Structs cross the boundary too, by value, as long as they’re all-scalar — a struct Vec2 { x: f64 y: f64 } lines up with a C struct { double x, y; }:

struct Vec2 { x: f64  y: f64 }
extern "c" {
    fn cvec2_len(v: Vec2) -> f64            // struct in, scalar out
    fn cvec2_add(a: Vec2, b: Vec2) -> Vec2  // struct in AND struct out
}

There’s no marshalling library involved: Ingle flattens the struct to its scalar fields, and a tiny C wrapper reassembles a real C struct and passes it by value — so the system C compiler generates the platform’s exact calling convention for you. No hand-rolled register juggling, no libffi.

Pointers, buffers, and handles

Scalars and structs are enough for a maths library, but binding real C — file I/O, string routines, anything that takes a pointer — needs three more shapes to cross the boundary. They all now do, and the trick that keeps them safe is that each one is borrowed for the duration of the call: Ingle lends C a pointer, C uses it while the call runs, and Ingle keeps ownership and frees nothing C owns.

Ingle type Arrives in C as Notes
string const char* the string’s bytes, NUL-terminated; read-only
[u8] (any packed scalar array) a buffer pointer the array’s contiguous native storage
mut [u8] a writable buffer C may fill the elements in place
Ptr an opaque handle (FILE*, void*, …) round-trips to and from C; never dereferenced in Ingle

A Ptr is the interesting one: it’s a handle you receive from C (say, from fopen), hand back to C (fread, fclose), and never look inside from Ingle — its lifetime is C’s business. And the compiler helps you not botch that lifetime: a Ptr is linear — you must use it exactly once. At most once: it’s move-only, so an extern function that takes ownership declares it movefn fclose(move f: Ptr) — and that consumes it. Close the same handle twice (fclose(f); fclose(f)) and the second is a compile error, “use of f after it was moved” — a C double-free caught before it runs. At least once: an owned handle you never close is a compile error too — “this Ptr is opened but not closed on this path” — and the checker holds you to it on every branch, early return, and ?. So the two classic FFI footguns — double-close and leak — are both gone, with no runtime cost. (A bare Ptr has no destructor of its own, so left loose it can’t auto-close — keep it in a local and close it by hand, or return it; on its own it still can’t be stashed in a plain struct/array/Option/Map. When you want a value to own a handle and close it for you, you wrap it in a resource struct — the very next section. The null-handle case is easy: fclose(NULL) is a safe no-op, so the idiom is open → use under a null-check → one unconditional close.) Borrowing calls (fread/fwrite) leave the Ptr plain, so you can keep using it. Put the four together and you can drive libc directly.
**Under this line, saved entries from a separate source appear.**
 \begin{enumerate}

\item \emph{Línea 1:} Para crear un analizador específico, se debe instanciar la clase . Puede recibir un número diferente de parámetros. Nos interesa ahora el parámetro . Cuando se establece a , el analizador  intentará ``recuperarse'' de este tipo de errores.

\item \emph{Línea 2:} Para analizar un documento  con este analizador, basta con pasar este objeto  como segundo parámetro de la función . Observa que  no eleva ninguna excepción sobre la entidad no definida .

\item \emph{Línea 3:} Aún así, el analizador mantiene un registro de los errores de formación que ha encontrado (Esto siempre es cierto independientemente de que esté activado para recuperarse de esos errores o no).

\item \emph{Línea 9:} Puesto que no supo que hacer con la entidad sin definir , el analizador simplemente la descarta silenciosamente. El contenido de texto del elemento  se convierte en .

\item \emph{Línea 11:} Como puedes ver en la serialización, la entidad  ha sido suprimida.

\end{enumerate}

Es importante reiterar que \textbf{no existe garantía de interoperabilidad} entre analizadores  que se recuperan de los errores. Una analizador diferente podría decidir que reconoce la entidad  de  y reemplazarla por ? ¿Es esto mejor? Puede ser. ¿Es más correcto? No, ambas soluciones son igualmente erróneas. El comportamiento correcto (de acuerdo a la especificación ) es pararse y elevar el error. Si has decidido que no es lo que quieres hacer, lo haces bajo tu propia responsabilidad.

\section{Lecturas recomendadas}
Here’s the heart of the shipped examples/16_ffi.ig, which writes a file and reads it straight back:

extern "c" {
    fn strlen(s: string) -> i64
    fn fopen(path: string, mode: string) -> Ptr
    fn fwrite(buf: [u8], n: i64, f: Ptr) -> i64
    fn fread(mut buf: [u8], n: i64, f: Ptr) -> i64   // C writes into the buffer
    fn fclose(move f: Ptr) -> i64
}
wrote 5 bytes to /tmp/ingle_ffi_demo.bin
read back 5 bytes: EMBER
strlen("EMBER") = 5
=> 5

fopen hands back a Ptr; fwrite borrows a [u8] payload; fread takes a mut [u8] and the C side fills it in place; strlen borrows a string as a const char*. Passing a heap value to a C call (a string literal, a freshly built array) lends it for the call and reclaims it right after, so nothing leaks.

One returning direction is handled now, and it’s how std/http brings a whole response body home: a C function that returns a char* can be declared to return a string. Ingle copies the bytes into an owned Ingle string on the way back and lets C free its own buffer — the safe “copy on return” rule, with no ownership puzzle to get wrong. That’s exactly what fn http_post(url: string, headers: string, body: string) -> string does inside std/http.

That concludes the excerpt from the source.